Foreign Policy’s New “Food and Water” Issue Explores the Challenges of Feeding the Planet

 

News Story from: 7/7/15

COVER copyJuly 7, 2015 – Washington, D.C. – In the new July/August issue, which hits newsstands today, Foreign Policy explores the troubled realities of food and water, asking the critical question: Who gets to control the resources on which human survival depends? “Climate change demands that humankind be nourished more sustainably,” write the FP editors, “figuring out whose responsibility this is won’t be easy.

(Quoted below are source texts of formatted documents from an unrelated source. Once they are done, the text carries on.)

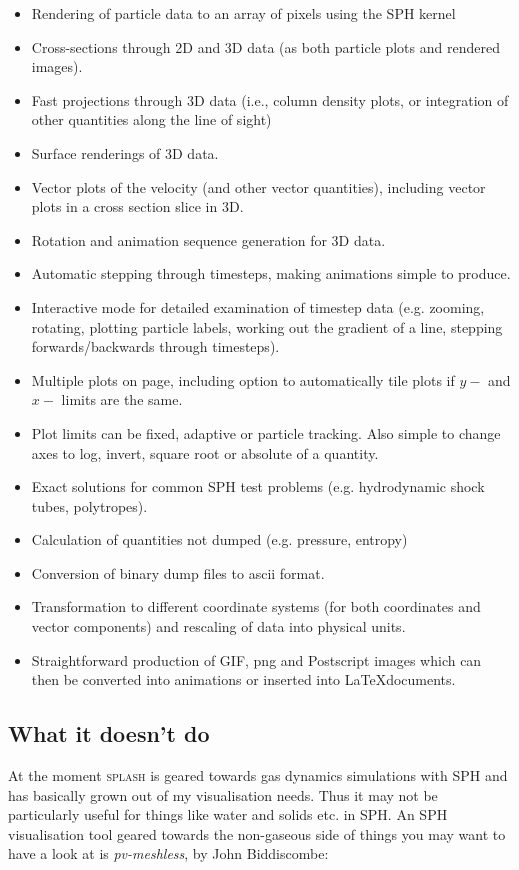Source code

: \documentclass[a4paper,10pt]{article}
\newcommand{\splash}{\textsc{splash }}
\begin{document}
\begin{itemize}
\item Rendering of particle data to an array of pixels using the SPH kernel
\item Cross-sections through 2D and 3D data (as both particle plots and rendered
images).
\item Fast projections through 3D data (i.e., column density plots, or integration of
other quantities along the line of sight)
\item Surface renderings of 3D data.
\item Vector plots of the velocity (and other vector quantities), including vector
plots in a cross section slice in 3D.
\item Rotation and animation sequence generation for 3D data.
\item Automatic stepping through timesteps, making animations simple to produce.
\item Interactive mode for detailed examination of timestep data (e.g. zooming,
rotating, plotting particle labels, working out the gradient of a line, stepping forwards/backwards
through timesteps).
\item Multiple plots on page, including option to automatically tile plots if $y-$ and $x-$ limits
are the same.
\item Plot limits can be fixed, adaptive or particle tracking. Also simple to change
axes to log, invert, square root or absolute of a quantity.
\item Exact solutions for common SPH test problems (e.g. hydrodynamic shock tubes,
polytropes).
\item Calculation of quantities not dumped (e.g. pressure, entropy)
\item Conversion of binary dump files to ascii format.
\item Transformation to different coordinate systems (for both coordinates and
vector components) and rescaling of data into physical units.
\item Straightforward production of GIF, png and Postscript images which can then be
converted into animations or inserted into \LaTeX documents.
\end{itemize}

\subsection{What it doesn't do}
At the moment \splash is geared towards gas dynamics simulations with SPH and has basically grown out of my visualisation needs.
Thus it may not be particularly useful for things like water and solids etc. in SPH. An SPH visualisation tool geared towards the non-gaseous side of things you may want to have a look at is {\it pv-meshless}, by John Biddiscombe:
\end{document}
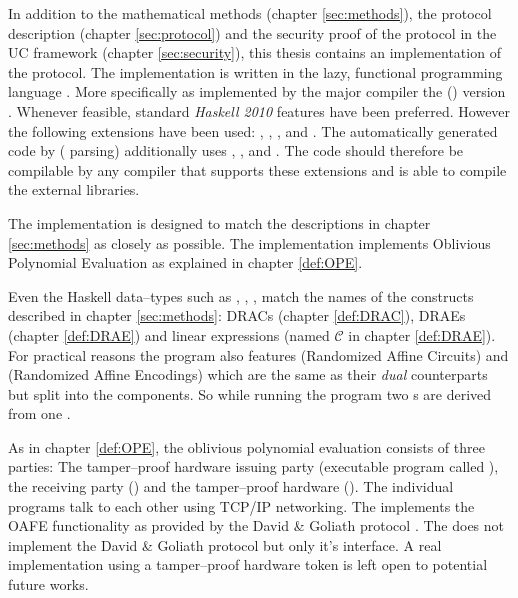 \label{sec:implementation}

In addition to the mathematical methods (chapter \ref{sec:methods}), the
protocol description (chapter \ref{sec:protocol}) and the security proof of the
protocol in the UC framework (chapter \ref{sec:security}), this thesis contains
an implementation of the protocol. The implementation is written in the lazy,
functional programming language \JWTLhaskell{}. More specifically \JWThaskell{}
as implemented by the major \JWThaskell{} compiler the \JWTXLghc{} (\JWTghc{})
version \JWTVghc{}. Whenever feasible, standard \emph{Haskell 2010}
\cite{haskell2010} features have been preferred. However the following
extensions have been used: ,
, , and
.  The automatically generated code by
 (\JWTprotobuf{} parsing) additionally uses
, , and
. The code should therefore be compilable by any
\JWThaskell{} compiler that supports these extensions and is able to compile the
external libraries.

The implementation is designed to match the descriptions in chapter
\ref{sec:methods} as closely as possible. The implementation implements
Oblivious Polynomial Evaluation as explained in chapter \ref{def:OPE}.

Even the Haskell data--types such as , , ,
 match the names of the constructs described in chapter
\ref{sec:methods}: DRACs (chapter \ref{def:DRAC}), DRAEs (chapter
\ref{def:DRAE}) and linear expressions (named $\mathcal{C}$ in chapter
\ref{def:DRAE}). For practical reasons the program also features 
(Randomized Affine Circuits) and  (Randomized Affine Encodings)
which are the same as their \emph{dual} counterparts but split into the
components. So while running the program two s are derived from one
.

As in chapter \ref{def:OPE}, the oblivious polynomial evaluation consists of
three parties: The tamper--proof hardware issuing party \JWpOne{} (executable
program called \JWBpOne{}), the receiving party \JWpTwo{} (\JWBpTwo{}) and the
tamper--proof hardware \JWtoken{} (\JWBtoken{}). The individual programs talk to
each other using TCP/IP networking. The \JWtoken{} implements the OAFE
functionality  as provided by the David \& Goliath
protocol \cite{davidgoliath}. The \JWtoken{} does not implement the
David \& Goliath protocol but only it's interface. A real implementation using a
tamper--proof hardware token is left open to potential future works.


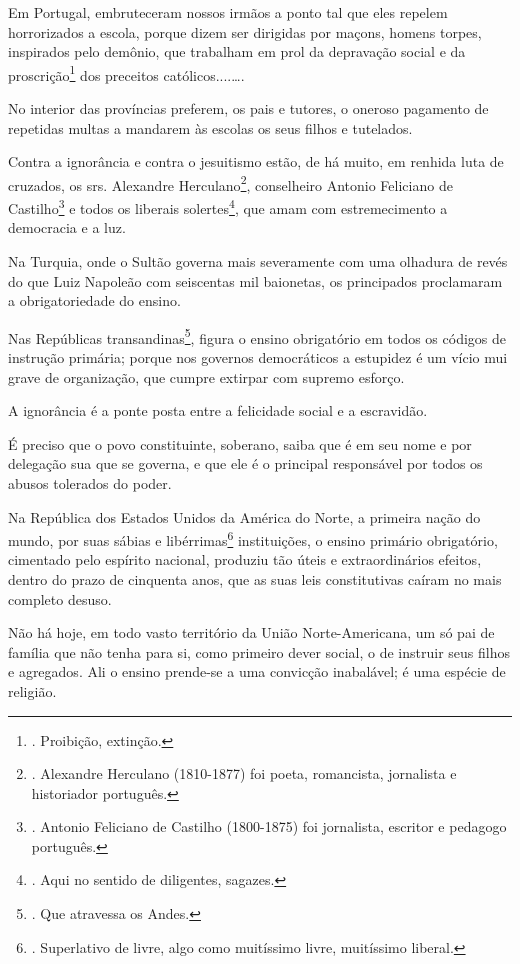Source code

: Em Portugal, embruteceram nossos irmãos a ponto tal que eles repelem
horrorizados a escola, porque dizem ser dirigidas por maçons, homens
torpes, inspirados pelo demônio, que trabalham em prol da depravação
social e da proscrição\footnote{. Proibição, extinção.} dos preceitos
católicos....\ldots.

No interior das províncias preferem, os pais e tutores, o oneroso
pagamento de repetidas multas a mandarem às escolas os seus filhos e
tutelados.

Contra a ignorância e contra o jesuitismo estão, de há muito, em renhida
luta de cruzados, os srs. Alexandre Herculano\footnote{. Alexandre
  Herculano (1810-1877) foi poeta, romancista, jornalista e historiador
  português.}, conselheiro Antonio Feliciano de Castilho\footnote{.
  Antonio Feliciano de Castilho (1800-1875) foi jornalista, escritor e
  pedagogo português.} e todos os liberais solertes\footnote{. Aqui no
  sentido de diligentes, sagazes.}, que amam com estremecimento a
democracia e a luz.

Na Turquia, onde o Sultão governa mais severamente com uma olhadura de
revés do que Luiz Napoleão com seiscentas mil baionetas, os principados
proclamaram a obrigatoriedade do ensino.

Nas Repúblicas transandinas\footnote{. Que atravessa os Andes.}, figura
o ensino obrigatório em todos os códigos de instrução primária; porque
nos governos democráticos a estupidez é um vício mui grave de
organização, que cumpre extirpar com supremo esforço.

A ignorância é a ponte posta entre a felicidade social e a escravidão.

É preciso que o povo constituinte, soberano, saiba que é em seu nome e
por delegação sua que se governa, e que ele é o principal responsável
por todos os abusos tolerados do poder.

Na República dos Estados Unidos da América do Norte, a primeira nação do
mundo, por suas sábias e libérrimas\footnote{. Superlativo de livre,
  algo como muitíssimo livre, muitíssimo liberal.} instituições, o
ensino primário obrigatório, cimentado pelo espírito nacional, produziu
tão úteis e extraordinários efeitos, dentro do prazo de cinquenta anos,
que as suas leis constitutivas caíram no mais completo desuso.

Não há hoje, em todo vasto território da União Norte-Americana, um só
pai de família que não tenha para si, como primeiro dever social, o de
instruir seus filhos e agregados. Ali o ensino prende-se a uma convicção
inabalável; é uma espécie de religião.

But it is crucial.”

 

Highlighting the food and water issue are four pieces addressing the challenges of control and sustainability:

-In the issue’s cover story Aman Sethi, author of A Free Man, investigates Delhi’s “water mafia” and reports that when governments fail as stewards of nature’s bounty, corruption fills the void.

 

-Olivier De Schutter, a former U.N. special rapporteur on the right to food, challenges the agency’s claim that the world has fewer hungry people today than it had 25 years ago, stating that numbers, if anything, have remained steady and explains why local responses, not solely international actions, will defeat hunger.

 

-Charles Fishman, author of The Big Thirst, writes about what “collective pragmatism,” and “even cooperation among adversaries,” means to salvage the resources of a parched planet.

 

-Mark Baker, a travel writer who seeks stories of the offbeat and forgotten, reports on Russia’s grip on the impoverished wine industry of Moldova.

 

Other highlights of the July/August issue include:

 

-FP’s Thomas Stackpole, who embedded with the small Mormon-led group Operation Underground Railroad in Mexico and the Dominican Republic, reports on the group’s undercover attempts to rescue children from sex trafficking.

 

-Photojournalist Toby Binder shows what Bolivia’s streets look like now that the country’s new labor law, which legalized work for children as young as 10, has gone into effect.

 

-Elizabeth Palchik Allen takes readers to the rural district of Masaka, Uganda, and describes what village health worker Desire Njalwe takes with him when he is traveling through the countryside.

 

-The challenges faced by reporters who cover Iran are the focus of a Q&A between MacArthur “genius” grant awardee Lynsey Addario, an American photojournalist, and Iranian lawyer and Nobel Peace Prize laureate Shirin Ebadi.

 

-In the “Decoder,” FP’s Ed Johnson breaks down the global art market.